Not too many years back, copyright lawyers were the scourges of post modernist creativity, and peddling in pop culture critique was a risky business. Disney was notoriously draconian with it’s crusade against infringement, going so far as to famously sue a Florida daycare for painting Mickey Mouse on their wall.
There have been dozens of copyright cases over the years that open and close the doors for artists; a step forward, a step back. 2live Crew wins a case. Yay! Jeff Koons looses a case. Boo! Technically, there still isn’t a truly safe legal stance for artists to reference and dissect our society’s canon of pop culture.
The real safety net started to appear when Lucas Films voluntarily allowed open sourcing of Star Wars images. It was an a brilliant move, by allowing fans to actively participate in the imagery of the Star Wars universe, Lucas effectively speed-balled his franchise into the modern mythos we have now.

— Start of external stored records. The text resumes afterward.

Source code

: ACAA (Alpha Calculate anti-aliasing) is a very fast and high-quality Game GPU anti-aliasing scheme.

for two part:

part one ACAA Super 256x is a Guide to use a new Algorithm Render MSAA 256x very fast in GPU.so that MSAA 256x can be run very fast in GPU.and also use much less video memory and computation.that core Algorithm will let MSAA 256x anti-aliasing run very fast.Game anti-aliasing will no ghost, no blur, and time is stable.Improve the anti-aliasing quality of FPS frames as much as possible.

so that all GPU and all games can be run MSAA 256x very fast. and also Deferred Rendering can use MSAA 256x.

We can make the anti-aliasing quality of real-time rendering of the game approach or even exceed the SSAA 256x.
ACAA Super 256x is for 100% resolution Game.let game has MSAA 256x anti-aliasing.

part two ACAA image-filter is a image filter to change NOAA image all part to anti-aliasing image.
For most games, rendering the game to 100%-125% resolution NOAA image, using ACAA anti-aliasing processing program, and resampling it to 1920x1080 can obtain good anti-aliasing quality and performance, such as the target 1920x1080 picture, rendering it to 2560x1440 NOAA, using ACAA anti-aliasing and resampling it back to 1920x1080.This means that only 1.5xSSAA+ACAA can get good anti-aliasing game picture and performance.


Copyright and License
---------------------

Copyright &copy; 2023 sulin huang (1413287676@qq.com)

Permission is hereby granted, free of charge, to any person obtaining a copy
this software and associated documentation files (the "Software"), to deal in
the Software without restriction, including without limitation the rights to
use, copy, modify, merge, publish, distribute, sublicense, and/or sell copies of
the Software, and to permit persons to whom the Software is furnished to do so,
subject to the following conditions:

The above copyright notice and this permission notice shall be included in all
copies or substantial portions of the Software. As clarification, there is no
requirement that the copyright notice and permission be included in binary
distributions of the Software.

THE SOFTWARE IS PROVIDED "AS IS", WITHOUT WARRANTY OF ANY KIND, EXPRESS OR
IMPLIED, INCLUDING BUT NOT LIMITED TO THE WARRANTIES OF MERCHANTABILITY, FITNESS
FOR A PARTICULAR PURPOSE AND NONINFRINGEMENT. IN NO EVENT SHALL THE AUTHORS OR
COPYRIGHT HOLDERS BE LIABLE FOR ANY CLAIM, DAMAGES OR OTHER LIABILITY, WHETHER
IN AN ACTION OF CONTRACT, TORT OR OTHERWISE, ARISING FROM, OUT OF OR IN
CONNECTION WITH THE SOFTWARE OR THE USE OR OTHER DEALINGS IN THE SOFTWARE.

This set the stage for a massive rise of fan fiction, which, along with the advent of social media, created a licensing infringement tsunami whose sheer size crushed the legal departments of entertainment and publishing companies, much the way piracy crushed many companies themselves.
Along with the entertainment companies, the venerable tastemakers and academicians of the fine art world have suffered greatly under the socialist environment of the Internet as well. There was a time when you needed to actually visit galleries curated by “experts,” and read art journals edited by “critics,” who chose what you would be exposed to. Alas and hazzah, Instagram is the final well-deserved nail in the Salon system.
The result of all of this is what I call, the Clickbait ‘Member Berry Art Revolution, which is perfectly personified in Dan Luvisi’s insanely pleasing cartoon nightmare monstrosities.
Since it’s far more likely that an artist will be discovered through an iPhone than through a gallery, the competition in the attention economy is fierce. Impressing critics is not necessarily as important as pleasing the public, and going viral has become as coveted as getting a show, and the easiest way to get some click bait play is to dose your work with some ‘Member Berries.
I’m not going to rehash the South Park plotline that involves ‘Member Berries (If you don’t watch South Park, you are a dick and I don’t like you.) But basically, ‘Member Berries are the reflexive, warm and pleasing release of dopamine we feel when referencing childhood memories and nostalgia.
Why is The Force Awakens awesome when it’s basically just a rip-off of A New Hope?
Why is it so damned funny just seeing Peter Griffin dressed up like Spock? Member Berries.
Why is Dan Luvisi’s series of sleazy, gritty, pop culture cartoons so immensely satisfying and shared by millions of people over and over again? ‘Member Berries.
‘Member Berry Click Bait Art is probably the biggest genre of art today, purely dictated by the free market.
The irony of this is, while I’m basically typifying Dan Luvisi’s work as a symptom of the death knells of the old guard art world and a prime example of modern art marketing, I have no doubt that he probably couldn’t give a shit.
Luvisi has had a long and stunning career as an illustrator in the gamming world and this series doesn’t even start to reflect the insanity of his talent. I suspect that these images are more likely just a flight of fancy of his, instead of a calculated commentary on pop culture premeditatedly designed to be share friendly. I guess I could have found out if I had cared enough to contact him and ask.